St. Lawrence Vikings will play for the Ontario Colleges Athletic Association men’s basketball championship next weekend, after they won one of four qualifying games Saturday, 90-83 over the Redeemer Royals in Ancaster.
Making their first appearance in the league championship tournament since 2010, the Vikings will meet the host Durham Lords in a quarter-final contest Friday at 8 p.m.
“It was a different and intense environment for us to play in, but the guys shot really well and everyone stepped up tonight,” coach Barry Smith said, in a release.

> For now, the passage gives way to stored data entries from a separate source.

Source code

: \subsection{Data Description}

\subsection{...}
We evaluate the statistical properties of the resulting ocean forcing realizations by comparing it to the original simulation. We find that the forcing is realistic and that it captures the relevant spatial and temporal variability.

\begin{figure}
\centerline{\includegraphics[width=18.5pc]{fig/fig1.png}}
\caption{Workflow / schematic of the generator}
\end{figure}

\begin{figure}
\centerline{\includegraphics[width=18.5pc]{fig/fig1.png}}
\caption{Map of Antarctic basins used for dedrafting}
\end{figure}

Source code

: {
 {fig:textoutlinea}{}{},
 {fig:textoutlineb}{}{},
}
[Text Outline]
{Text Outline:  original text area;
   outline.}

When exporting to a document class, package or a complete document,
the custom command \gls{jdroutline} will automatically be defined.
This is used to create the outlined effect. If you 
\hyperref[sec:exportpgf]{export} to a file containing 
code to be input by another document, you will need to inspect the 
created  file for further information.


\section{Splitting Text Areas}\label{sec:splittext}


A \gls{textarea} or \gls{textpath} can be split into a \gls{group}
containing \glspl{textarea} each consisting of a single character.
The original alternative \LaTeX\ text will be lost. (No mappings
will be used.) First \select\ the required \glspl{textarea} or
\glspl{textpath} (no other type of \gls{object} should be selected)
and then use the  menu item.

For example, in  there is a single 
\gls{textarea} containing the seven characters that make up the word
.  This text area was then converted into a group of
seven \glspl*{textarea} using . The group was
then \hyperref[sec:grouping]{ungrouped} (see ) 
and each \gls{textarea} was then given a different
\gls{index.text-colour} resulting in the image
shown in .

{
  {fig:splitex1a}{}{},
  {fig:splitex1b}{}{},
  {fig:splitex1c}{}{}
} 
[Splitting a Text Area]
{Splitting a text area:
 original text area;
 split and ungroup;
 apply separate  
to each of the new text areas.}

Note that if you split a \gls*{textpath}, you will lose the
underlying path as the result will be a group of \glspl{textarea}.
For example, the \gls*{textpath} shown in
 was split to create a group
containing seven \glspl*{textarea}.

In a packed Redeemer gym, the Vikings successfully completed almost 58 per cent of their shots from the field, and were good 60 per cent of the time from three-point range. Both statistics were better than those of the home team, which were under 50 per cent in each case.
St. Lawrence trailed 20-17 after the first quarter but the Vikings took an eight-point lead into halftime after holding the Royals to just 12 points in the second period.
The lead was just points going into the fourth quarter but an early 9-2 run gave the Vikings a seven-point advantage. They would need all of it, as Redeemer twice cut the deficit to one point.
Though the Royals never regained the lead, the game remained close into the final minute. After Calvin Dejong hit a three-point basket for Redeemer with just less than a minute remaining, the Vikings led just 80-76.
St. Lawrence replied with a basket by Taylor Reddick, and now the Royals were forced to foul in an attempt to regain possession of the ball. The Vikings replied by making eight of 10 free throws in the final 30 seconds of the game to close the victory.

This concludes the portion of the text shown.